Straight U with stroke (Ұ ұ; italics: Ұ ұ), is a letter of the Cyrillic script. In Unicode, this letter is called "Straight U with stroke". Its form is the Cyrillic letter Ue (Ү ү Ү ү) with a horizontal stroke through it.

==Usage==
Kazakh Short U is used only in the alphabet of the Kazakh language, where it represents the near-close near-back rounded vowel //ʊ//, like the pronunciation of the oo in "book". In other circumstances, it is used as a replacement for the former letter to represent the close front rounded vowel //y// in situations where it would be easily confused with Cyrillic У у.
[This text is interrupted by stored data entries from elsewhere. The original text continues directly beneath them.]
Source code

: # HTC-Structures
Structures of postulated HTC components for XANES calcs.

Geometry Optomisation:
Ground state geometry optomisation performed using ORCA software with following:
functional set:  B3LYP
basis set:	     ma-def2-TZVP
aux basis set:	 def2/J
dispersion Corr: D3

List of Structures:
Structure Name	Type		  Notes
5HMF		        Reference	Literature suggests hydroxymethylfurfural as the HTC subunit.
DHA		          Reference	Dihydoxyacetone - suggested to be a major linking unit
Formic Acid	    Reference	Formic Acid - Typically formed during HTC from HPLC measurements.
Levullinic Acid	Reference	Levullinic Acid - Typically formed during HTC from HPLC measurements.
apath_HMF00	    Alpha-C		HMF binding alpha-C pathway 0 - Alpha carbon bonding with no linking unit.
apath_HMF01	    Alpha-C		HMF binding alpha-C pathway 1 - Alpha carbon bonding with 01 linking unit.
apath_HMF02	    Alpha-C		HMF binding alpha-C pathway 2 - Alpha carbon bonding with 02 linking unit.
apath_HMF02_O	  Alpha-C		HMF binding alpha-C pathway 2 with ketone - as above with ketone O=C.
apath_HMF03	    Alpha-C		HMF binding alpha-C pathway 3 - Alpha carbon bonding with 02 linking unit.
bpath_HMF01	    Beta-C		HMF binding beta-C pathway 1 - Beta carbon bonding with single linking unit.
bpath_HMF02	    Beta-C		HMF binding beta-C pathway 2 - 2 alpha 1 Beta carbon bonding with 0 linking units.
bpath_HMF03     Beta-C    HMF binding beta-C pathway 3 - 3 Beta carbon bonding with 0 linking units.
It is romanized as ū in Kazakh (2021 reform).

==Unicode==

Character information
| Preview | Ұ |  | ұ |  |
|---|---|---|---|---|
| Unicode name | CYRILLIC CAPITAL LETTER STRAIGHT U WITH STROKE |  | CYRILLIC SMALL LETTER STRAIGHT U WITH STROKE |  |
| Encodings | decimal | hex | dec | hex |
| Unicode | 1200 | U+04B0 | 1201 | U+04B1 |
| UTF-8 | 210 176 | D2 B0 | 210 177 | D2 B1 |
| Numeric character reference | &#1200; | &#x4B0; | &#1201; | &#x4B1; |
| KZ-1048 | 162 | A2 | 163 | A3 |
| Mac OS Turkic Cyrillic | 173 | AD | 214 | D6 |
| KOI8-C/KOI8-CA | 150 | 96 | 134 | 86 |
| Code page 58152 | 246 | F6 | 247 | F7 |

==See also==
- Ú ú : Latin letter Ú
- У у : Cyrillic letter U
- У́ у́ : Cyrillic letter U with acute
- Ў ў : Cyrillic letter short U
- Ү ү : Cyrillic letter Ue (straight U)
- Cyrillic characters in Unicode
- ¥ (Japanese yen or Chinese yuan)
- Ɏ (Latin letter Y with stroke)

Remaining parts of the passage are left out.